(Stored dataset items)
──────────

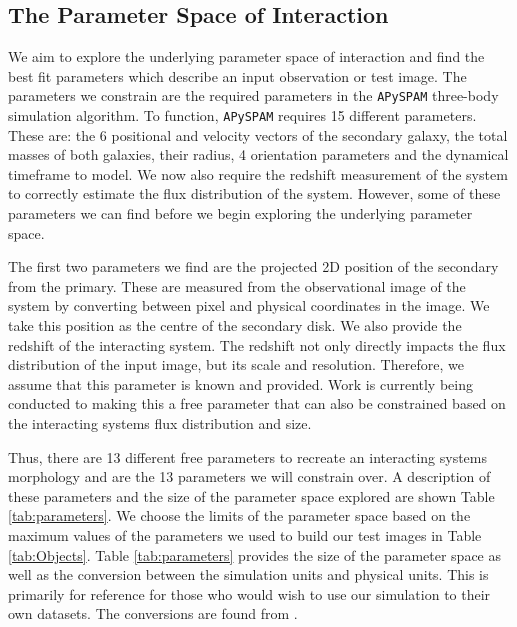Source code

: \subsection{The Parameter Space of Interaction}
We aim to explore the underlying parameter space of interaction and find the best fit parameters which describe an input observation or test image. The parameters we constrain are the required parameters in the \texttt{APySPAM} three-body simulation algorithm. To function, \texttt{APySPAM} requires 15 different parameters. These are: the 6 positional and velocity vectors of the secondary galaxy, the total masses of both galaxies, their radius, 4 orientation parameters and the dynamical timeframe to model. We now also require the redshift measurement of the system to correctly estimate the flux distribution of the system. However, some of these parameters we can find before we begin exploring the underlying parameter space.

The first two parameters we find are the projected 2D position of the secondary from the primary. These are measured from the observational image of the system by converting between pixel and physical coordinates in the image. We take this position as the centre of the secondary disk. We also provide the redshift of the interacting system. The redshift not only directly impacts the flux distribution of the input image, but its scale and resolution. Therefore, we assume that this parameter is known and provided. Work is currently being conducted to making this a free parameter that can also be constrained based on the interacting systems flux distribution and size.

Thus, there are 13 different free parameters to recreate an interacting systems morphology and are the 13 parameters we will constrain over. A description of these parameters and the size of the parameter space explored are shown Table \ref{tab:parameters}. We choose the limits of the parameter space based on the maximum values of the parameters we used to build our test images in Table \ref{tab:Objects}. Table \ref{tab:parameters} provides the size of the parameter space as well as the conversion between the simulation units and physical units. This is primarily for reference for those who would wish to use our simulation to their own datasets. The conversions are found from \citet{1990AJ....100.1477W}.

──────────

§ What is expected:
Copy out every line above without change, dropping the pictures.

§ Exercise solution:
Source code

: \subsection{The Parameter Space of Interaction}
We aim to explore the underlying parameter space of interaction and find the best fit parameters which describe an input observation or test image. The parameters we constrain are the required parameters in the \texttt{APySPAM} three-body simulation algorithm. To function, \texttt{APySPAM} requires 15 different parameters. These are: the 6 positional and velocity vectors of the secondary galaxy, the total masses of both galaxies, their radius, 4 orientation parameters and the dynamical timeframe to model. We now also require the redshift measurement of the system to correctly estimate the flux distribution of the system. However, some of these parameters we can find before we begin exploring the underlying parameter space.

The first two parameters we find are the projected 2D position of the secondary from the primary. These are measured from the observational image of the system by converting between pixel and physical coordinates in the image. We take this position as the centre of the secondary disk. We also provide the redshift of the interacting system. The redshift not only directly impacts the flux distribution of the input image, but its scale and resolution. Therefore, we assume that this parameter is known and provided. Work is currently being conducted to making this a free parameter that can also be constrained based on the interacting systems flux distribution and size.

Thus, there are 13 different free parameters to recreate an interacting systems morphology and are the 13 parameters we will constrain over. A description of these parameters and the size of the parameter space explored are shown Table \ref{tab:parameters}. We choose the limits of the parameter space based on the maximum values of the parameters we used to build our test images in Table \ref{tab:Objects}. Table \ref{tab:parameters} provides the size of the parameter space as well as the conversion between the simulation units and physical units. This is primarily for reference for those who would wish to use our simulation to their own datasets. The conversions are found from \citet{1990AJ....100.1477W}.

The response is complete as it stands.